EXERCISE DETAILS:
Every line from the one with "This is more" through the final line of the entries below should be returned exactly; leave out all other lines.

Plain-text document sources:
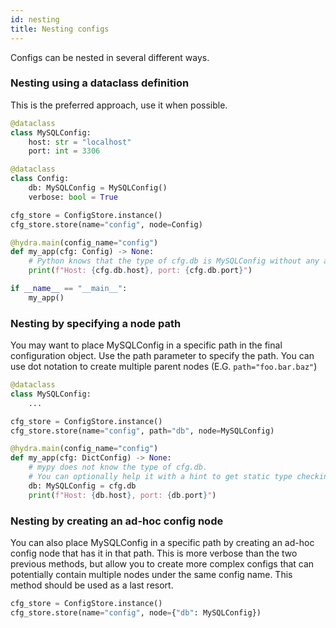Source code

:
 ```yaml
---
id: nesting
title: Nesting configs
---
```

Configs can be nested in several different ways.

### Nesting using a dataclass definition
This is the preferred approach, use it when possible.
```python
@dataclass
class MySQLConfig:
    host: str = "localhost"
    port: int = 3306

@dataclass
class Config:
    db: MySQLConfig = MySQLConfig()
    verbose: bool = True

cfg_store = ConfigStore.instance()
cfg_store.store(name="config", node=Config)

@hydra.main(config_name="config")
def my_app(cfg: Config) -> None:
    # Python knows that the type of cfg.db is MySQLConfig without any additional hints
    print(f"Host: {cfg.db.host}, port: {cfg.db.port}")

if __name__ == "__main__":
    my_app()
```

### Nesting by specifying a node path
You may want to place MySQLConfig in a specific path in the final configuration object.
Use the path parameter to specify the path. You can use dot notation to create multiple
parent nodes (E.G. `path="foo.bar.baz"`)  

```python
@dataclass
class MySQLConfig:
    ...

cfg_store = ConfigStore.instance()
cfg_store.store(name="config", path="db", node=MySQLConfig)

@hydra.main(config_name="config")
def my_app(cfg: DictConfig) -> None:
    # mypy does not know the type of cfg.db.
    # You can optionally help it with a hint to get static type checking.
    db: MySQLConfig = cfg.db
    print(f"Host: {db.host}, port: {db.port}")
```

### Nesting by creating an ad-hoc config node
You can also place MySQLConfig in a specific path by creating an ad-hoc config node that has it in that path.
This is more verbose than the two previous methods, but allow you to create more complex configs that can potentially
contain multiple nodes under the same config name.
This method should be used as a last resort.

```python
cfg_store = ConfigStore.instance()
cfg_store.store(name="config", node={"db": MySQLConfig})
```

EXERCISE SOLUTION:
This is more verbose than the two previous methods, but allow you to create more complex configs that can potentially
contain multiple nodes under the same config name.
This method should be used as a last resort.

```python
cfg_store = ConfigStore.instance()
cfg_store.store(name="config", node={"db": MySQLConfig})
```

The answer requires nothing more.